From: Kenneth D. Merry <ken_at_freebsd.org>
Date: Sat, 11 Jun 2005 21:54:40 -0600
On Sun, Jun 12, 2005 at 00:25:08 +0200, Raphael H. Becker wrote:
> On Fri, Jun 10, 2005 at 09:07:18AM -0600, Kenneth D. Merry wrote:
> 
> > > and here the relevant diffs:
> > > http://rabe.uugrn.org/temp/FreeBSD/bigraid/dmesg.knoppix_diff.txt
> > 
> > This is quite interesting:
> [....]
> > Linux notices that the device returned 0xffffffff as the capacity in
> > response to a READ CAPACITY(10) command, so it tries a READ CAPACITY(16)
> > command, which *fails*.
> > 
> > So even under Linux you aren't getting the full capacity of your device,
> > you're only getting 2TB.
> 
> The support told me, SuSE Linux is known to work with >2TB in one device,
> means they might have some patches to work around. I will try a SuSE
> live system next days just to get sure it works. But the System won't
> be SuSE in future.

It would be interesting to see whether that works.  That would help narrow
down the problem slightly.

> > > Second I rebooted FreeBSD with CAMDEBUG in kernel and enabled it via
> > > "camcontrol debug ..." and did a "camcontrol rescan 1" then:
> > > http://rabe.uugrn.org/temp/FreeBSD/bigraid/freebsd54_camdebug.txt
> > 
> > camcontrol debug -I isn't quite what we need in this situation.  Instead,
> > you should try 'camcontrol debug -c'.
> 
> # camcontrol debug -c 1:0
> # camcontrol rescan 1
> Re-scan of bus 1 was successful
> 
> in /var/log/messages:
> 
> kernel: (probe0:ahc1:0:0:0): TEST UNIT READY.  CDB: 0 0 0 0 0 0
> kernel: (probe0:ahc1:0:0:0): INQUIRY. CDB: 12 0 0 0 24 0
> kernel: (probe0:ahc1:0:0:0): INQUIRY. CDB: 12 0 0 0 fc 0
> kernel: (probe0:ahc1:0:0:0): MODE SENSE(06).  CDB: 1a 0 a 0 14 0
> kernel: (probe0:ahc1:0:0:0): INQUIRY. CDB: 12 1 80 0 ff 0
> kernel: (probe0:ahc1:0:0:1): INQUIRY. CDB: 12 20 0 0 24 0
> kernel: (probe0:ahc1:0:0:2): INQUIRY. CDB: 12 40 0 0 24 0
> kernel: (probe0:ahc1:0:0:3): INQUIRY. CDB: 12 60 0 0 24 0
> kernel: (probe0:ahc1:0:0:4): INQUIRY. CDB: 12 80 0 0 24 0
> kernel: (probe0:ahc1:0:0:5): INQUIRY. CDB: 12 a0 0 0 24 0
> kernel: (probe0:ahc1:0:0:6): INQUIRY. CDB: 12 c0 0 0 24 0
> kernel: (probe0:ahc1:0:0:7): INQUIRY. CDB: 12 e0 0 0 24 0
> 
> Does not say anything to me.

Hmm, well, you're not going to see the problem CDB that way, because the
probe has already happened.  To see it, you either need to compile in the
debugging flags, or do the following:

- unplug the cable from the machine to the RAID array
- camcontrol rescan 1
- plug the cable back in
- camcontrol rescan 1

> > > Any idea, whats wrong with it?
> > 
> > >From what I can see, it's likely the device is misbehaving.  The fact that
> > the 16 byte read capacity fails under Linux is telling.  If you've got a
> > device that supports a LUN size greater than 2TB, it must support the 16
> > byte read capacity and read/write commands.
> 
> So you would say this is a misbehaviour of the RAID's firmware/controller?

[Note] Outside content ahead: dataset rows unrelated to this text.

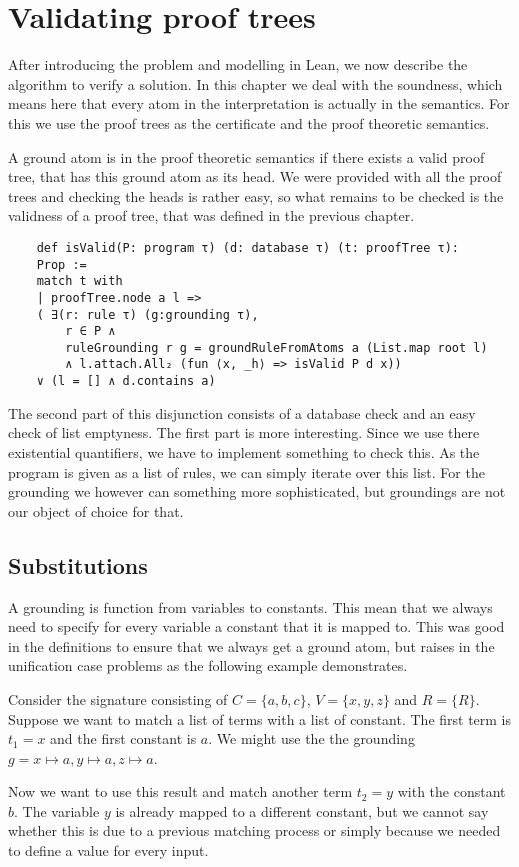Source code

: \section{Validating proof trees}

After introducing the problem and modelling in Lean, we now describe the algorithm to verify a solution. In this chapter we deal with the soundness, which means here that every atom in the interpretation is actually in the semantics. For this we use the proof trees as the certificate and the proof theoretic semantics.

A ground atom is in the proof theoretic semantics if there exists a valid proof tree, that has this ground atom as its head. We were provided with all the proof trees and checking the heads is rather easy, so what remains to be checked is the validness of a proof tree, that was defined in the previous chapter.

\begin{lstlisting}
    def isValid(P: program τ) (d: database τ) (t: proofTree τ): 
    Prop :=
    match t with
    | proofTree.node a l => 
    ( ∃(r: rule τ) (g:grounding τ), 
        r ∈ P ∧ 
        ruleGrounding r g = groundRuleFromAtoms a (List.map root l)
        ∧ l.attach.All₂ (fun ⟨x, _h⟩ => isValid P d x)) 
    ∨ (l = [] ∧ d.contains a)
\end{lstlisting}

The second part of this disjunction consists of a database check and an easy check of list emptyness. The first part is more interesting. Since we use there existential quantifiers, we have to implement something to check this. As the program is given as a list of rules, we can simply iterate over this list. For the grounding we however can something more sophisticated, but groundings are not our object of choice for that.


\subsection{Substitutions}
    A grounding is function from variables to constants. This mean that we always need to specify for every variable a constant that it is mapped to. This was good in the definitions to ensure that we always get a ground atom, but raises in the unification case problems as the following example demonstrates.

    \begin{example}
        Consider the signature consisting of $C = \{a,b,c\}$, $V = \{x,y,z \}$ and $R = \{R\}$. Suppose we want to match a list of terms with a list of constant. The first term is $t_1 = x$ and the first constant is $a$. We might use the the grounding $g = x \mapsto a, y \mapsto a, z \mapsto a$.

        Now we want to use this result and match another term $t_2 = y$ with the constant $b$. The variable $y$ is already mapped to a different constant, but we cannot say whether this is due to a previous matching process or simply because we needed to define a value for every input.
        

        
    \end{example}

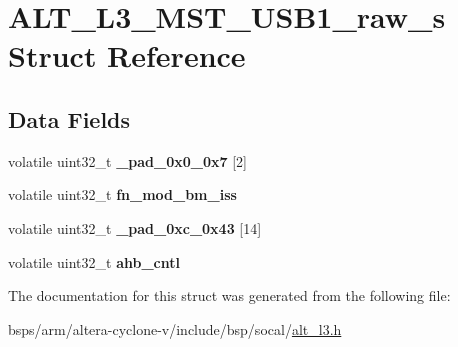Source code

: \hypertarget{structALT__L3__MST__USB1__raw__s}{}\section{A\+L\+T\+\_\+\+L3\+\_\+\+M\+S\+T\+\_\+\+U\+S\+B1\+\_\+raw\+\_\+s Struct Reference}
\label{structALT__L3__MST__USB1__raw__s}
\subsection*{Data Fields}
\begin{DoxyCompactItemize}
\item 
\mbox{\label{structALT__L3__MST__USB1__raw__s_a65b576b061e310541a50d2d0fa6a7ee7}} 
volatile uint32\+\_\+t {\bfseries \+\_\+pad\+\_\+0x0\+\_\+0x7} \mbox{[}2\mbox{]}
\item 
\mbox{\label{structALT__L3__MST__USB1__raw__s_afae564c12688688acb536c15e43d6c0a}} 
volatile uint32\+\_\+t {\bfseries fn\+\_\+mod\+\_\+bm\+\_\+iss}
\item 
\mbox{\label{structALT__L3__MST__USB1__raw__s_afe8dec27e6ba7e7396fa4e7b7894a457}} 
volatile uint32\+\_\+t {\bfseries \+\_\+pad\+\_\+0xc\+\_\+0x43} \mbox{[}14\mbox{]}
\item 
\mbox{\label{structALT__L3__MST__USB1__raw__s_a9f0aa7576a46ea27e4241cad2b2cc190}} 
volatile uint32\+\_\+t {\bfseries ahb\+\_\+cntl}
\end{DoxyCompactItemize}


The documentation for this struct was generated from the following file\+:\begin{DoxyCompactItemize}
\item 
bsps/arm/altera-\/cyclone-\/v/include/bsp/socal/\mbox{\hyperlink{alt__l3_8h}{alt\+\_\+l3.\+h}}\end{DoxyCompactItemize}
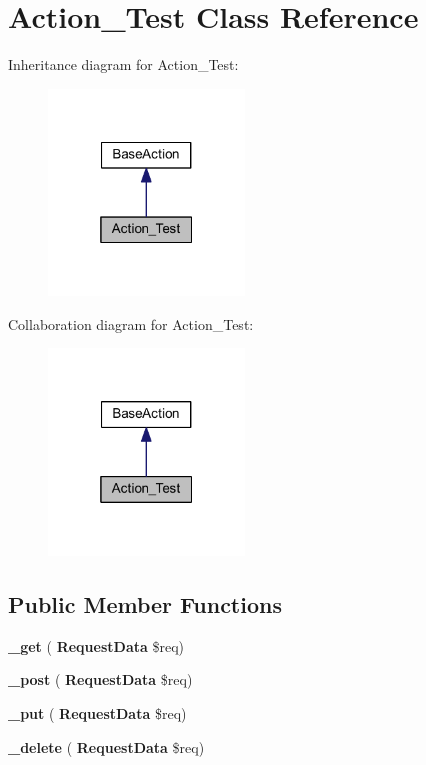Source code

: \section{Action\+\_\+\+Test Class Reference}
\label{class_lora_1_1_api_1_1_action___test}


Inheritance diagram for Action\+\_\+\+Test\+:\nopagebreak
\begin{figure}[H]
\begin{center}
\leavevmode
\includegraphics[width=148pt]{class_lora_1_1_api_1_1_action___test__inherit__graph}
\end{center}
\end{figure}


Collaboration diagram for Action\+\_\+\+Test\+:\nopagebreak
\begin{figure}[H]
\begin{center}
\leavevmode
\includegraphics[width=148pt]{class_lora_1_1_api_1_1_action___test__coll__graph}
\end{center}
\end{figure}
\subsection*{Public Member Functions}
\begin{DoxyCompactItemize}
\item 
\mbox{\label{class_lora_1_1_api_1_1_action___test_a3ad4bf1b146a3180b34d1327ff2abf69}} 
{\bfseries \+\_\+get} (\textbf{ Request\+Data} \$req)
\item 
\mbox{\label{class_lora_1_1_api_1_1_action___test_a50751d47a139282d1c3b08cab1b6562e}} 
{\bfseries \+\_\+post} (\textbf{ Request\+Data} \$req)
\item 
\mbox{\label{class_lora_1_1_api_1_1_action___test_a2affcc8f31c13147c33450193b229194}} 
{\bfseries \+\_\+put} (\textbf{ Request\+Data} \$req)
\item 
\mbox{\label{class_lora_1_1_api_1_1_action___test_ab8ddc6de1e04524212f7d55893f78864}} 
{\bfseries \+\_\+delete} (\textbf{ Request\+Data} \$req)
\end{DoxyCompactItemize}

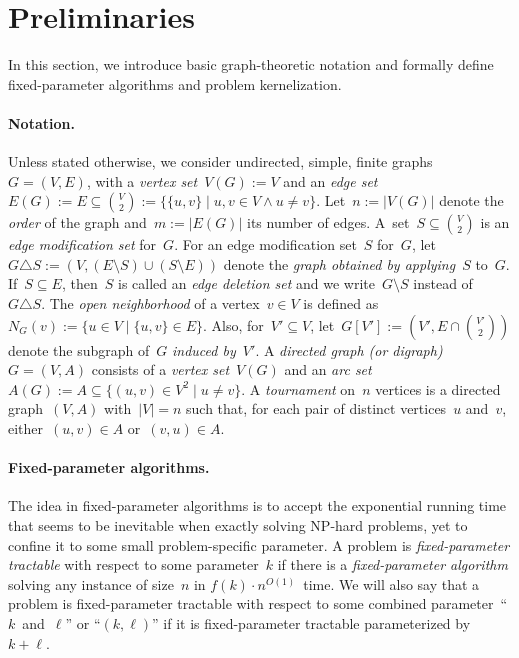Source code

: \documentclass[envcountsame,numbook,smallextended]{svjour3}
\numberwithin{equation}{section}
\numberwithin{figure}{section}
\newcommand{\symdiff}{\triangle}
\begin{document}
\section{Preliminaries}\label{sec:prelim}
In this section, we introduce basic graph-theoretic notation and formally define fixed-parameter algorithms and problem kernelization.
\paragraph{Notation.}
\label{sec:notation}
Unless stated otherwise, we consider undirected, simple, finite graphs~$G=(V,E)$, with a \emph{vertex set}~$V(G):=V$ and an \emph{edge set}~$E(G):=E\subseteq \binom{V}{2}:=\{\{u,v\}\mid u,v\in V \wedge u\neq v\}$.  Let~$n:=|V(G)|$ denote the \emph{order} of the graph and~$m:=|E(G)|$ its number of edges.  A~set~$S\subseteq \binom{V}{2}$ is an \emph{edge modification set} for~$G$. For an edge modification set~$S$ for~$G$, let~$G\symdiff{} S:=(V,(E\setminus S)\cup (S\setminus E))$ denote the \emph{graph obtained by applying}~$S$ to~$G$.  If~$S\subseteq E$, then~$S$ is called an \emph{edge deletion set} and we write~$G\setminus S$ instead of~$G\symdiff{} S$.  
The \emph{open neighborhood} of a vertex~$v\in V$ is defined as~$N_G(v):=\{u\in V\mid \{u,v\}\in E\}$. Also, for~$V'\subseteq V$, let~$G[V']:=(V',E\cap\binom{V'}{2})$ denote the subgraph of~$G$ \emph{induced by~$V'$}.
A \emph{directed graph (or digraph)}~$G=(V,A)$ consists of a \emph{vertex set}~$V(G)$ and an \emph{arc set}~$A(G):=A\subseteq\{(u,v)\in V^2\mid u\neq v\}$.  A \emph{tournament} on~$n$ vertices is a directed graph~$(V,A)$ with~$|V|=n$ such that, for each pair of distinct vertices~$u$ and~$v$, either~$(u,v)\in A$ or~$(v,u)\in A$.




\paragraph{Fixed-parameter algorithms.} The idea in fixed-parameter algorithms is to accept the exponential running time that seems to be inevitable when exactly solving NP-hard problems, yet to confine it to some small problem-specific parameter.  A problem is \emph{fixed-parameter tractable} with respect to some parameter~\(k\) if there is a \emph{fixed-parameter algorithm} solving any instance of size~\(n\) in $f(k)\cdot n^{O(1)}$~time.  We will also say that a problem is fixed-parameter tractable with respect to some combined parameter~``\(k\)~and~\(\ell\)'' or ``\((k,\ell)\)'' if it is fixed-parameter tractable parameterized by \(k+\ell\).
\end{document}
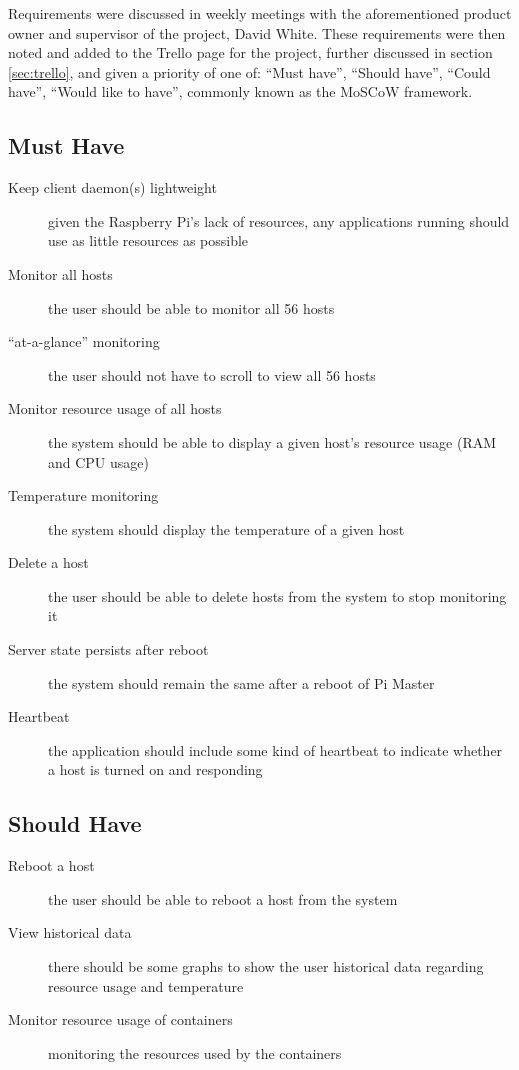 Requirements were discussed in weekly meetings with the aforementioned product owner and supervisor of the project, David White.
These requirements were then noted and added to the Trello page for the project, further discussed in section \ref{sec:trello}, and given a priority of one of: ``Must have'', ``Should have'', ``Could have'', ``Would like to have'', commonly known as the MoSCoW framework.

\subsection{Must Have}
\label{sec:musthave}
\begin{description}
	\item[Keep client daemon(s) lightweight] given the Raspberry Pi's lack of resources, any applications running should use as little resources as possible
	\item[Monitor all hosts] the user should be able to monitor all 56 hosts
	\item[``at-a-glance'' monitoring] the user should not have to scroll to view all 56 hosts
	\item[Monitor resource usage of all hosts] the system should be able to display a given host's resource usage (RAM and CPU usage)
	\item[Temperature monitoring] the system should display the temperature of a given host
	\item[Delete a host] the user should be able to delete hosts from the system to stop monitoring it
	\item[Server state persists after reboot] the system should remain the same after a reboot of Pi Master
	\item[Heartbeat] the application should include some kind of heartbeat to indicate whether a host is turned on and responding
\end{description}

\subsection{Should Have}
\label{sec:shouldhave}
\begin{description}
	\item[Reboot a host] the user should be able to reboot a host from the system
	\item[View historical data] there should be some graphs to show the user historical data regarding resource usage and temperature
	\item[Monitor resource usage of containers] monitoring the resources used by the containers
\end{description}


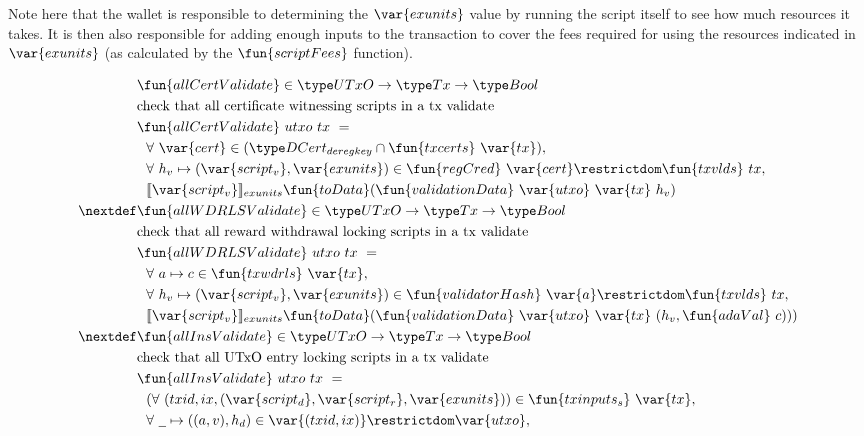 Note here that the wallet is responsible to determining the $\var{exunits}$ value
by running the script itself to see how much resources it takes. It is then
also responsible for adding enough inputs to the transaction to cover the
fees required for using the resources indicated in $\var{exunits}$ (as
calculated by the $\fun{scriptFees}$ function).

\begin{figure}[htb]
  \begin{align*}
    & \fun{allCertValidate} \in \UTxO \to \Tx \to \Bool \\
    & \text{check that all certificate witnessing scripts in a tx validate} \\
    & \fun{allCertValidate}~{utxo}~{tx}~=~ \\
    & ~~\forall~\var{cert} \in
    (\DCertDeRegKey\cap\fun{txcerts}~\var{tx}), \\
    &~~\forall~h_v\mapsto (\var{script_v},\var{exunits})\in \fun{regCred}~\var{cert}\restrictdom\fun{txvlds}~{tx}, \\
    & ~~ \llbracket \var{script_v} \rrbracket_{exunits}
    \fun{toData}(\fun{validationData}~\var{utxo}~\var{tx}~h_v)  \\
    \nextdef
    & \fun{allWDRLSValidate} \in \UTxO \to \Tx \to \Bool \\
    & \text{check that all reward withdrawal locking scripts in a tx validate} \\
    & \fun{allWDRLSValidate}~{utxo}~{tx}~=~ \\
    & ~~\forall~a \mapsto c \in\fun{txwdrls}~\var{tx}, \\
    & ~~ \forall~ h_v\mapsto (\var{script_v},\var{exunits})\in \fun{validatorHash}~\var{a}\restrictdom\fun{txvlds}~{tx}, \\
    & ~~ \llbracket \var{script_v} \rrbracket_{exunits}
    \fun{toData}(\fun{validationData}~\var{utxo}~\var{tx}~
      (h_v,\fun{adaVal}~c)))  \\
    \nextdef
    & \fun{allInsValidate} \in \UTxO \to \Tx \to \Bool \\
    & \text{check that all UTxO entry locking scripts in a tx validate} \\
    & \fun{allInsValidate}~{utxo}~{tx}~=~ \\
    & ~~(\forall~(txid,ix,(\var{script_d},\var{script_r},\var{exunits})) \in
    \fun{txinputs_s}~\var{tx}, \\
    & ~~ \forall~\wcard \mapsto ((a,v),h_d) \in \var{(txid,ix)}\restrictdom\var{utxo}, \\

\end{align*}
\end{figure}
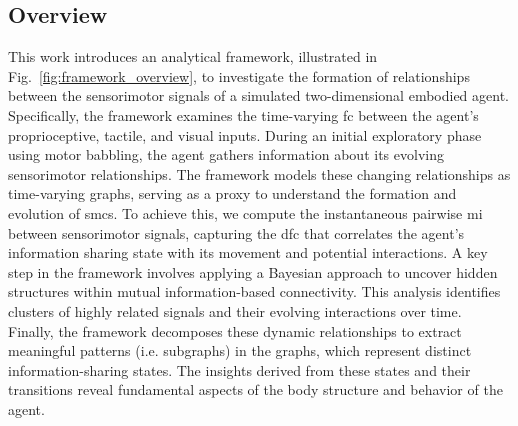 \documentclass[letterpaper, 10 pt, conference]{ieeeconf}  %
\begin{document}
\subsection{Overview}
This work introduces an analytical framework, illustrated in Fig.~\ref{fig:framework_overview}, to investigate the formation of relationships between the sensorimotor signals of a simulated two-dimensional embodied agent. Specifically, the framework examines the time-varying \acl{fc} between the agent's proprioceptive, tactile, and visual inputs. During an initial exploratory phase using motor babbling, the agent gathers information about its evolving sensorimotor relationships. The framework models these changing relationships as time-varying graphs, serving as a proxy to understand the formation and evolution of \acp{smc}. To achieve this, we compute the instantaneous pairwise \ac{mi} between sensorimotor signals, capturing the \acl{dfc} that correlates the agent's information sharing state with its movement and potential interactions. A key step in the framework involves applying a Bayesian approach to uncover hidden structures within mutual information-based connectivity. This analysis identifies clusters of highly related signals and their evolving interactions over time. Finally, the framework decomposes these dynamic relationships to extract meaningful patterns (i.e. subgraphs) in the graphs, which represent distinct information-sharing states. The insights derived from these states and their transitions reveal fundamental aspects of the body structure and behavior of the agent.
\end{document}
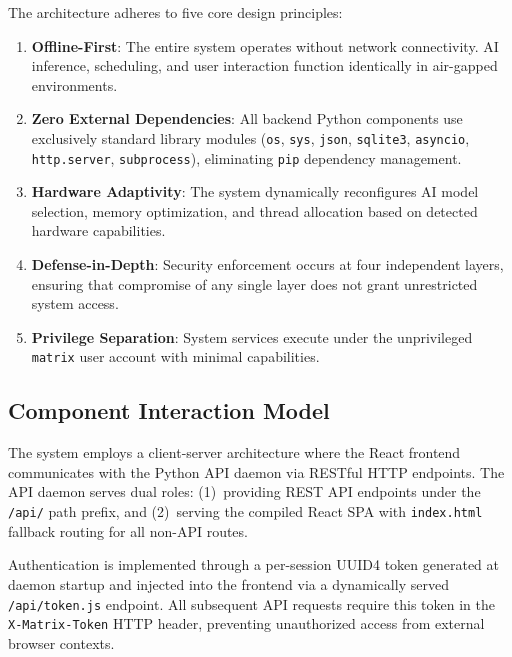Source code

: \documentclass[conference]{IEEEtran}
\begin{document}
The architecture adheres to five core design principles:

\begin{enumerate}[label=\textbf{P\arabic*}:]
    \item \textbf{Offline-First}: The entire system operates without network connectivity. AI inference, scheduling, and user interaction function identically in air-gapped environments.
    
    \item \textbf{Zero External Dependencies}: All backend Python components use exclusively standard library modules (\texttt{os}, \texttt{sys}, \texttt{json}, \texttt{sqlite3}, \texttt{asyncio}, \texttt{http.server}, \texttt{subprocess}), eliminating \texttt{pip} dependency management.
    
    \item \textbf{Hardware Adaptivity}: The system dynamically reconfigures AI model selection, memory optimization, and thread allocation based on detected hardware capabilities.
    
    \item \textbf{Defense-in-Depth}: Security enforcement occurs at four independent layers, ensuring that compromise of any single layer does not grant unrestricted system access.
    
    \item \textbf{Privilege Separation}: System services execute under the unprivileged \texttt{matrix} user account with minimal capabilities.
\end{enumerate}

\subsection{Component Interaction Model}

The system employs a client-server architecture where the React frontend communicates with the Python API daemon via RESTful HTTP endpoints. The API daemon serves dual roles: (1)~providing REST API endpoints under the \texttt{/api/} path prefix, and (2)~serving the compiled React SPA with \texttt{index.html} fallback routing for all non-API routes.

Authentication is implemented through a per-session UUID4 token generated at daemon startup and injected into the frontend via a dynamically served \texttt{/api/token.js} endpoint. All subsequent API requests require this token in the \texttt{X-Matrix-Token} HTTP header, preventing unauthorized access from external browser contexts.
\end{document}
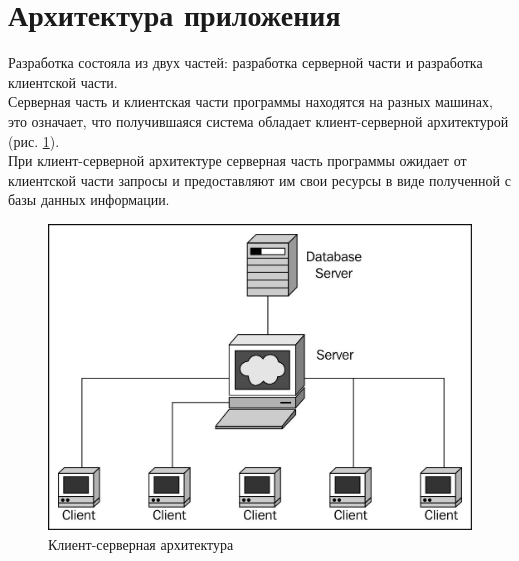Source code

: \documentclass[14pt,final]{report}
\begin{document}
\section{Архитектура приложения}
Разработка состояла из двух частей: разработка серверной части и разработка
клиентской части.\\
Серверная часть и клиентская части программы находятся на разных машинах, это означает, что получившаяся система обладает клиент-серверной архитектурой (рис. \ref{architect}).\\
При клиент-серверной архитектуре серверная часть программы ожидает от клиентской части
запросы и предоставляют им свои ресурсы в виде полученной с базы данных информации.

\begin{figure}[h]
\centering
\includegraphics[scale=0.4 ]{architecture.jpg}
\caption{Клиент-серверная архитектура}
\label{architect}
\end{figure}

\newpage
\end{document}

It's either the RAID box or the ahc driver from what I can see at this
point.  See below.

> > Here are some more things you can try.  Does your system boot?  
> Well, that RAID is just one of 3 RAIDs, the system is on the internal PERC-RAID.
> 
> > If so, we
> > can try sending a few commands to the device via the pass(4) driver and see
> > what happens.
>  
> > First, run 'camcontrol devlist' and see if the array is there and whether
> > there is a pass device attached.  If so, try this:
> > 
> > camcontrol cmd passX -v -c "25 0 0 0 0 0 0 0 0 0" -i 8 "i4 i4"
> 
> <IFT A12U-G2421 342D>              at scbus1 target 0 lun 0 (pass3)
> # camcontrol cmd pass3 -v -c "25 0 0 0 0 0 0 0 0 0" -i 8 "i4 i4"
> -1 512 

Okay, that's good.  The -1 means that the RAID box is telling us that we
need to send the 16 byte read capacity command to get the true capacity.
(That's what a capacity of 0xffffffff, or -1, means.)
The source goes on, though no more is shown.